Esta relación temporal entre la agricultura y el culto a los muertos la encontramos también en la época clásica romana, cuando los familiares de los difuntos sacrificaban un cerdo a Ceres, la diosa de la agricultura, para purificarse a sí mismos después de haber presenciado el cadáver del familiar difunto, hecho que se consideraba de mal augurio.
La superstición romana y el culto a los muertos
El sacrificio a Ceres es tan solo un ejemplo de la superstición romana. La principal muestra es que, tan pronto el familiar había muerto, se encomendaba su espíritu a los manes, las divinidades de los antepasados difuntos. Se hacía mediante la inscripción “di manibus (d. m.)” en la lápida del difunto, pero la superstición no acaba aquí. Para conseguir protección y salud de parte de los manes, los romanos los tenían que honrar tanto en el momento de la muerte como en diferentes fechas a lo largo del año.

A partir de la muerte, se velaba al difunto durante nueve días en su casa familiar y se sucedían sacrificios y banquetes. Al acabar este plazo, cuando el muerto era sepultado o incinerado, se ofrecían libaciones de vino, leche e incluso sangre, un símbolo de vida e inmortalidad. También se ofrecía un cordero en sacrificio, cuya carne se consumía al finalizar el funeral, para purificar las deidades de la casa, que podían haberse contaminado del influjo mortal. Finalmente, se celebraba un banquete en el que, además del cordero, no podían faltar los huevos, el apio, la sal, las aves, las lentejas y las habas —la mitología contaba que estas habían surgido de un hilo de sangre humana—.
Durante el año, destacaba la celebración de las Parentalia, del 13 al 21 de febrero. Estas festividades requerían la máxima privacidad de las familias, por lo que se cancelaban los demás eventos sociales. Se consideraba que los muertos tomaban las calles para consumir los alimentos que sus familias habían dejado en ofrenda sobre las tumbas: granos de cereal, sal y vino, así como unas violetas —una reminiscencia de las flores que se dejan en los cementerios actuales—. Durante estos días, los altares de la casa, dedicados a los manes y otras deidades, estaban apagados y las puertas de los templos cerradas.

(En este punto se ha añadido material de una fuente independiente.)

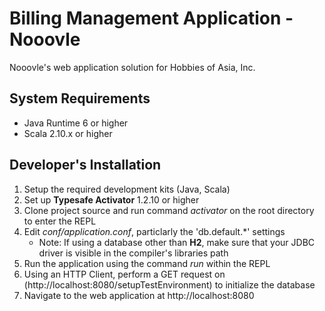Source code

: Billing Management Application - Nooovle
========================================

Nooovle's web application solution for Hobbies of Asia, Inc.

## System Requirements

- Java Runtime 6 or higher
- Scala 2.10.x or higher

## Developer's Installation

1. Setup the required development kits (Java, Scala)
2. Set up  **Typesafe Activator** 1.2.10 or higher
3. Clone project source and run command *activator* on the root directory to enter the REPL
4. Edit *conf/application.conf*, particlarly the 'db.default.*' settings
	- Note: If using a database other than **H2**, make sure that your JDBC driver is visible in the compiler's libraries path
5. Run the application using the command *run* within the REPL
6. Using an HTTP Client, perform a GET request on (http://localhost:8080/setupTestEnvironment) to initialize the database
7. Navigate to the web application at http://localhost:8080

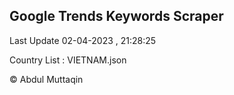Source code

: 

## Google Trends Keywords Scraper 
 
Last Update 02-04-2023 , 21:28:25

Country List :
VIETNAM.json



© Abdul Muttaqin 

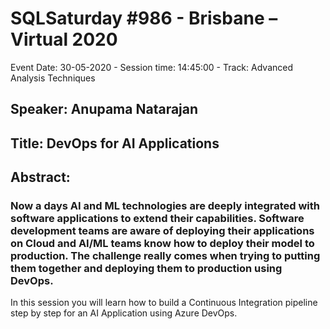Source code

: # SQLSaturday #986 - Brisbane – Virtual 2020
Event Date: 30-05-2020 - Session time: 14:45:00 - Track: Advanced Analysis Techniques
## Speaker: Anupama Natarajan
## Title: DevOps for AI Applications
## Abstract:
### Now a days AI and ML technologies are deeply integrated with software applications to extend their capabilities. Software development teams are aware of deploying their applications on Cloud and AI/ML teams know how to deploy their model to production. The challenge really comes when trying to putting them together and deploying them to production using DevOps.

In this session you will learn how to build a Continuous Integration pipeline step by step for an AI Application using Azure DevOps.

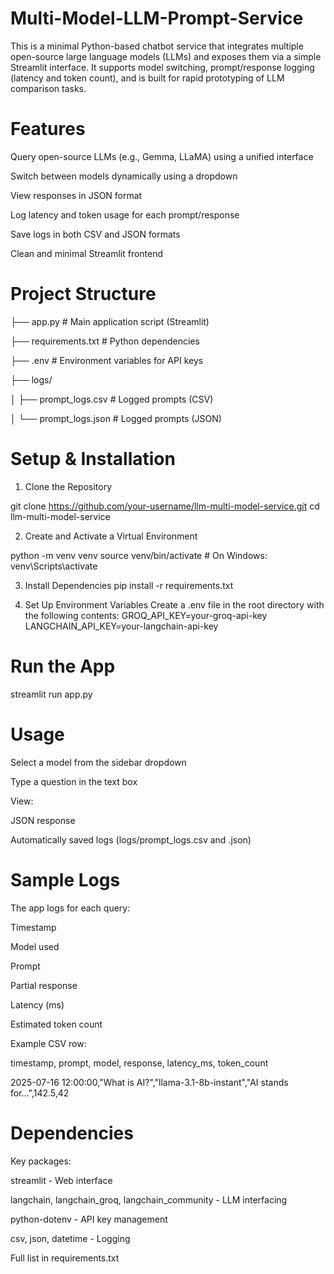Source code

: # Multi-Model-LLM-Prompt-Service
This is a minimal Python-based chatbot service that integrates multiple open-source large language models (LLMs) and exposes them via a simple Streamlit interface. It supports model switching, prompt/response logging (latency and token count), and is built for rapid prototyping of LLM comparison tasks.

# Features
Query open-source LLMs (e.g., Gemma, LLaMA) using a unified interface

Switch between models dynamically using a dropdown

View responses in JSON format

Log latency and token usage for each prompt/response

Save logs in both CSV and JSON formats

Clean and minimal Streamlit frontend

# Project Structure

├── app.py                     # Main application script (Streamlit)

├── requirements.txt           # Python dependencies

├── .env                       # Environment variables for API keys

├── logs/

│   ├── prompt_logs.csv        # Logged prompts (CSV)

│   └── prompt_logs.json       # Logged prompts (JSON)


# Setup & Installation

1. Clone the Repository

git clone https://github.com/your-username/llm-multi-model-service.git
cd llm-multi-model-service

2. Create and Activate a Virtual Environment

python -m venv venv
source venv/bin/activate  # On Windows: venv\Scripts\activate

3. Install Dependencies
pip install -r requirements.txt

4. Set Up Environment Variables
Create a .env file in the root directory with the following contents:
GROQ_API_KEY=your-groq-api-key
LANGCHAIN_API_KEY=your-langchain-api-key

# Run the App
streamlit run app.py

# Usage
Select a model from the sidebar dropdown

Type a question in the text box

View:

JSON response

Automatically saved logs (logs/prompt_logs.csv and .json)

# Sample Logs
The app logs for each query:

Timestamp

Model used

Prompt

Partial response

Latency (ms)

Estimated token count

Example CSV row:

timestamp, prompt, model, response, latency_ms, token_count

2025-07-16 12:00:00,"What is AI?","llama-3.1-8b-instant","AI stands for...",142.5,42


# Dependencies
Key packages:

streamlit - Web interface

langchain, langchain_groq, langchain_community - LLM interfacing

python-dotenv - API key management

csv, json, datetime - Logging

Full list in requirements.txt

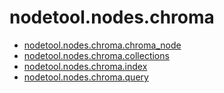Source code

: # nodetool.nodes.chroma

- [nodetool.nodes.chroma.chroma_node](chroma/chroma_node.md)
- [nodetool.nodes.chroma.collections](chroma/collections.md)
- [nodetool.nodes.chroma.index](chroma/index.md)
- [nodetool.nodes.chroma.query](chroma/query.md)
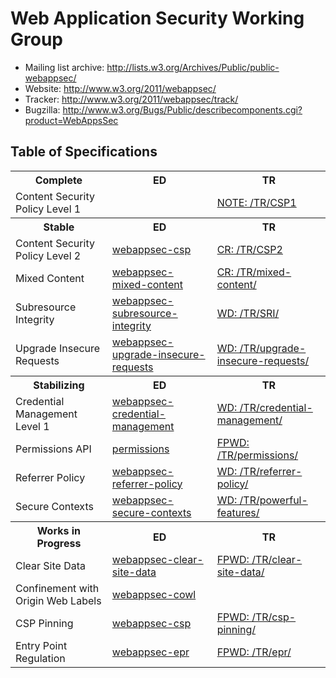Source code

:Web Application Security Working Group
======================================

* Mailing list archive: <http://lists.w3.org/Archives/Public/public-webappsec/>
* Website: <http://www.w3.org/2011/webappsec/>
* Tracker: <http://www.w3.org/2011/webappsec/track/>
* Bugzilla: <http://www.w3.org/Bugs/Public/describecomponents.cgi?product=WebAppsSec>

## Table of Specifications

<table>
  <tbody id="complete">
    <tr>
      <th>Complete</th>
      <th>ED</th>
      <th>TR</th>
    </tr>
    <tr>
      <td>Content Security Policy Level 1</td>
      <td></td>
      <td><a href="http://w3.org/TR/CSP1/" class="note">NOTE: /TR/CSP1</a></td>
    </tr>
  </tbody>
  <tbody id="stable">
    <tr>
      <th>Stable</th>
      <th>ED</th>
      <th>TR</th>
    </tr>
    <tr>
      <td>Content Security Policy Level 2</td>
      <td><a href="https://w3c.github.io/webappsec-csp/2/">webappsec-csp</a></td>
      <td><a href="http://w3.org/TR/CSP2/" class="cr">CR: /TR/CSP2</a></td>
    </tr>
    <tr>
      <td>Mixed Content</td>
      <td><a href="https://w3c.github.io/webappsec-mixed-content/">webappsec-mixed-content</a></td>
      <td><a href="http://w3.org/TR/mixed-content/" class="cr">CR: /TR/mixed-content/</a></td>
    </tr>
    <tr>
      <td>Subresource Integrity</td>
      <td><a href="https://w3c.github.io/webappsec-subresource-integrity/">webappsec-subresource-integrity</a></td>
      <td><a href="http://w3.org/TR/SRI/" class="wd">WD: /TR/SRI/</a></td>
    </tr>
    <tr>
      <td>Upgrade Insecure Requests</td>
      <td><a href="https://w3c.github.io/webappsec-upgrade-insecure-requests/">webappsec-upgrade-insecure-requests</a></td>
      <td><a href="http://w3.org/TR/upgrade-insecure-requests/" class="wd">WD: /TR/upgrade-insecure-requests/</a></td>
    </tr>
  </tbody>
  <tbody id="stabilizing">
    <tr>
      <th>Stabilizing</th>
      <th>ED</th>
      <th>TR</th>
    </tr>
    <tr>
      <td>Credential Management Level 1</td>
      <td><a href="https://w3c.github.io/webappsec-credential-management/">webappsec-credential-management</a></td>
      <td><a href="http://w3.org/TR/referrer-policy/" class="wd">WD: /TR/credential-management/</a></td>
    </tr>
    <tr>
      <td>Permissions API</td>
      <td><a href="https://w3c.github.io/permissions/">permissions</a></td>
      <td><a href="http://w3.org/TR/permissions/" class="fpwd">FPWD: /TR/permissions/</a></td>
    </tr>
    <tr>
      <td>Referrer Policy</td>
      <td><a href="https://w3c.github.io/webappsec-referrer-policy/">webappsec-referrer-policy</a></td>
      <td><a href="http://w3.org/TR/referrer-policy/" class="wd">WD: /TR/referrer-policy/</a></td>
    </tr>
    <tr>
      <td>Secure Contexts</td>
      <td><a href="https://w3c.github.io/webappsec-secure-contexts/">webappsec-secure-contexts</a></td>
      <td><a href="http://w3.org/TR/powerful-features/" class="wd">WD: /TR/powerful-features/</a></td>
    </tr>
  </tbody>
  <tbody id="wip">
    <tr>
      <th>Works in Progress</th>
      <th>ED</th>
      <th>TR</th>
    </tr>
    <tr>
      <td>Clear Site Data</td>
      <td><a href="https://w3c.github.io/webappsec-clear-site-data/">webappsec-clear-site-data</a></td>
      <td><a href="http://w3.org/TR/clear-site-data/" class="fpwd">FPWD: /TR/clear-site-data/</a></td>
    </tr>
    <tr>
      <td>Confinement with Origin Web Labels</td>
      <td><a href="https://w3c.github.io/webappsec-cowl/">webappsec-cowl</a></td>
      <td></td>
    </tr>
    <tr>
      <td>CSP Pinning</td>
      <td><a href="https://w3c.github.io/webappsec-csp/pinning/">webappsec-csp</a></td>
      <td><a href="http://w3.org/TR/csp-pinning/" class="fpwd">FPWD: /TR/csp-pinning/</a></td>
    </tr>
    <tr>
      <td>Entry Point Regulation</td>
      <td><a href="https://w3c.github.io/webappsec-epr/">webappsec-epr</a></td>
      <td><a href="http://w3.org/TR/epr/" class="fpwd">FPWD: /TR/epr/</a></td>
    </tr>
  </tbody>
</table>
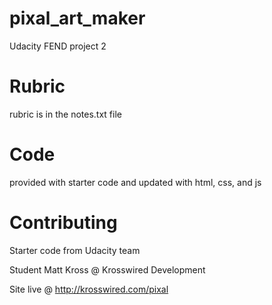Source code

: # pixal_art_maker
Udacity FEND project 2

# Rubric

rubric is in the notes.txt file

# Code

provided with starter code and updated with html, css, and js

# Contributing

Starter code from Udacity team

Student Matt Kross @ Krosswired Development

Site live @ http://krosswired.com/pixal
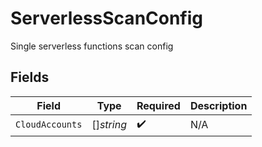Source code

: # ServerlessScanConfig

Single serverless functions scan config


## Fields

| Field              | Type               | Required           | Description        |
| ------------------ | ------------------ | ------------------ | ------------------ |
| `CloudAccounts`    | []*string*         | :heavy_check_mark: | N/A                |
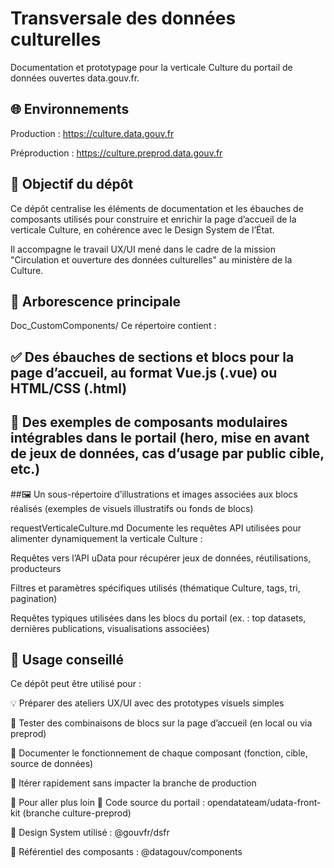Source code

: # Transversale des données culturelles

Documentation et prototypage pour la verticale Culture du portail de données ouvertes data.gouv.fr.

## 🌐 Environnements
Production : https://culture.data.gouv.fr

Préproduction : https://culture.preprod.data.gouv.fr

## 🎯 Objectif du dépôt
Ce dépôt centralise les éléments de documentation et les ébauches de composants utilisés pour construire et enrichir la page d’accueil de la verticale Culture, en cohérence avec le Design System de l’État.

Il accompagne le travail UX/UI mené dans le cadre de la mission "Circulation et ouverture des données culturelles" au ministère de la Culture.

## 📁 Arborescence principale
Doc_CustomComponents/
Ce répertoire contient :

## ✅ Des ébauches de sections et blocs pour la page d’accueil, au format Vue.js (.vue) ou HTML/CSS (.html)

## 🧩 Des exemples de composants modulaires intégrables dans le portail (hero, mise en avant de jeux de données, cas d’usage par public cible, etc.)

##🖼️ Un sous-répertoire d’illustrations et images associées aux blocs réalisés (exemples de visuels illustratifs ou fonds de blocs)

 requestVerticaleCulture.md
Documente les requêtes API utilisées pour alimenter dynamiquement la verticale Culture :

Requêtes vers l’API uData pour récupérer jeux de données, réutilisations, producteurs

Filtres et paramètres spécifiques utilisés (thématique Culture, tags, tri, pagination)

Requêtes typiques utilisées dans les blocs du portail (ex. : top datasets, dernières publications, visualisations associées)



## 🧪 Usage conseillé
Ce dépôt peut être utilisé pour :

💡 Préparer des ateliers UX/UI avec des prototypes visuels simples

🧱 Tester des combinaisons de blocs sur la page d’accueil (en local ou via preprod)

📝 Documenter le fonctionnement de chaque composant (fonction, cible, source de données)

🔄 Itérer rapidement sans impacter la branche de production

📌 Pour aller plus loin
🔧 Code source du portail : opendatateam/udata-front-kit (branche culture-preprod)

🧱 Design System utilisé : @gouvfr/dsfr

📁 Référentiel des composants : @datagouv/components
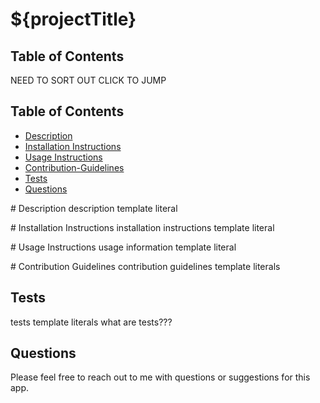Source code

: # ${projectTitle}

## Table of Contents
NEED TO SORT OUT CLICK TO JUMP

## Table of Contents
* [Description](#Description)
* [Installation Instructions](#Installation-Instructions)
* [Usage Instructions](#Usage-Instructions)
* [Contribution-Guidelines](#Contribution-Guidelines)
* [Tests](#Tests)
* [Questions](#Questions)


#<a name="Description"></a> Description
description template literal



#<a name="Installation-Instructions"></a> Installation Instructions
installation instructions template literal


#<a name="Usage-Instructions"></a> Usage Instructions
usage information template literal

#<a name="Contribution-Guidelines"></a> Contribution Guidelines
contribution guidelines template literals

## <a name="Tests"></a> Tests
tests template literals
what are tests???

## <a name="Questions"></a> Questions
Please feel free to reach out to me with questions or suggestions for this app.


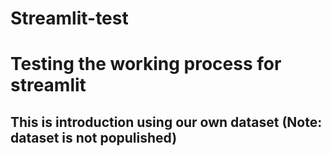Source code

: # Streamlit-test


# Testing the working process for streamlit
## This is introduction using our own dataset (Note: dataset is not populished)

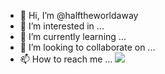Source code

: - 👋 Hi, I’m @halftheworldaway
- 👀 I’m interested in ...
- 🌱 I’m currently learning ...
- 💞️ I’m looking to collaborate on ...
- 📫 How to reach me ...
![](https://github-readme-stats.vercel.app/api?username=halftheworldaway)
<!---
halftheworldaway/halftheworldaway is a ✨ special ✨ repository because its `README.md` (this file) appears on your GitHub profile.
You can click the Preview link to take a look at your changes.
--->
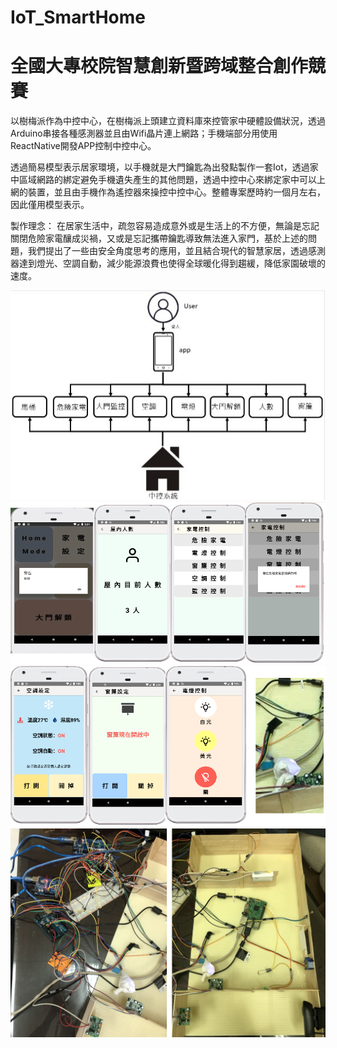 # IoT_SmartHome
# 全國大專校院智慧創新暨跨域整合創作競賽

以樹梅派作為中控中心，在樹梅派上頭建立資料庫來控管家中硬體設備狀況，透過Arduino串接各種感測器並且由Wifi晶片連上網路；手機端部分用使用ReactNative開發APP控制中控中心。

透過簡易模型表示居家環境，以手機就是大門鑰匙為出發點製作一套Iot，透過家中區域網路的綁定避免手機遺失產生的其他問題，透過中控中心來綁定家中可以上網的裝置，並且由手機作為遙控器來操控中控中心。整體專案歷時約一個月左右，因此僅用模型表示。

製作理念： 在居家生活中，疏忽容易造成意外或是生活上的不方便，無論是忘記關閉危險家電釀成災禍，又或是忘記攜帶鑰匙導致無法進入家門，基於上述的問題，我們提出了一些由安全角度思考的應用，並且結合現代的智慧家居，透過感測器達到燈光、空調自動，減少能源浪費也使得全球暖化得到趨緩，降低家園破壞的速度。

![image](https://github.com/b3o3m303/Smart_Home_IoT_project/blob/master/Description_file/4.jpg)
![image](https://github.com/b3o3m303/Smart_Home_IoT_project/blob/master/Description_file/1.png)
![image](https://github.com/b3o3m303/Smart_Home_IoT_project/blob/master/Description_file/2.png)
![image](https://github.com/b3o3m303/Smart_Home_IoT_project/blob/master/Description_file/3.png)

Más allá de las Parentalia, en cada casa se celebraban dos fiestas anuales, una por la fecha de nacimiento del difunto y otra por la de la muerte. La ofrenda de estos días consistía en introducir leche, vino, aceite y perfume a través de un orificio practicado directamente en el sepulcro. Esta ofrenda, cómo no, también concluía con un sacrificio y un banquete.

Además de en la necrópolis, los romanos honraban a los “manes” en la casa o “domus”, en un altar fijo, ganado al “atrio” o patio central, aunque en las villas de las familias más adineradas se llegaba a reservar una habitación para este fin. Dependiendo de la época histórica, en este altar llegó a figurar desde la inscripción “di manibus” hasta máscaras mortuorias —moldeadas con cera sobre el rostro del muerto—, pequeñas figuras de madera o bustos de materiales más duros como la arcilla o incluso la piedra.
La principal diferencia entre la tradición mexicana y la romana es que mientras que los primeros rinden homenaje a sus muertos por un sentimiento nostálgico y comunitario, los segundos lo hacían sobre todo por superstición. Consideraban que, si no honraban correctamente a los muertos, estos, en lugar de “manes” —divinidades amables que protegían el hogar y su destino—, acabarían convirtiéndose en “lémures”, una especie de antecedentes de nuestros “poltergeists”, espíritus malvados que los atormentarían en sueños y podrían llegar a cambiar sus destinos o interrumpir sus vidas.
En cualquier caso, en la costumbre de obsequiar a los muertos con ofrendas de comida, podemos ver como los alimentos van más allá de su materialidad, de su carácter puramente nutritivo, potenciándose el discurso que estos alimentos tienen asociado. En este caso, el recuerdo a los difuntos.